**WHAT YOU SHOULD DO:** In the material below, tally the lines that include the string "attribute", then write down only the total.

**WORKING DATA:**
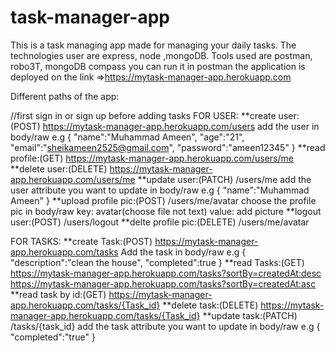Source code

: # task-manager-app
This is a task managing app made for managing your daily tasks. The technologies user are express, node ,mongoDB. 
Tools used are postman, robo3T, mongoDB compass
you can run it in postman the application is deployed on the link 
=>https://mytask-manager-app.herokuapp.com

Different paths of the app:

//first sign in or sign up before adding tasks
FOR USER:
**create user:(POST)
https://mytask-manager-app.herokuapp.com/users
add the user in body/raw e.g
{
"name":"Muhammad Ameen",
"age":"21",
"email":"sheikameen2525@gmail.com",
"password":"ameen12345"
}
**read profile:(GET)
https://mytask-manager-app.herokuapp.com/users/me
**delete user:(DELETE)
https://mytask-manager-app.herokuapp.com/users/me
**update user:(PATCH)
/users/me
add the user attribute you want to update in body/raw e.g
{
"name":"Muhammad Ameen"
}
**upload profile pic:(POST)
/users/me/avatar
choose the profile pic in body/raw
key: avatar(choose file not text)
value: add picture
**logout user:(POST)
/users/logout
**delte profile pic:(DELETE)
/users/me/avatar






FOR TASKS:
**create Task:(POST)
https://mytask-manager-app.herokuapp.com/tasks
Add the task in body/raw e.g
{
    "description":"clean the house",
    "completed":true
}
**read Tasks:(GET)
https://mytask-manager-app.herokuapp.com/tasks?sortBy=createdAt:desc
https://mytask-manager-app.herokuapp.com/tasks?sortBy=createdAt:asc
**read task by id:(GET)
https://mytask-manager-app.herokuapp.com/tasks/{Task_id}
**delete task:(DELETE)
https://mytask-manager-app.herokuapp.com/tasks/{Task_id}
**update task:(PATCH)
/tasks/{task_id}
add the task attribute you want to update in body/raw e.g
{
"completed":"true"
}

**ANSWER TO THIS EXERCISE:** 2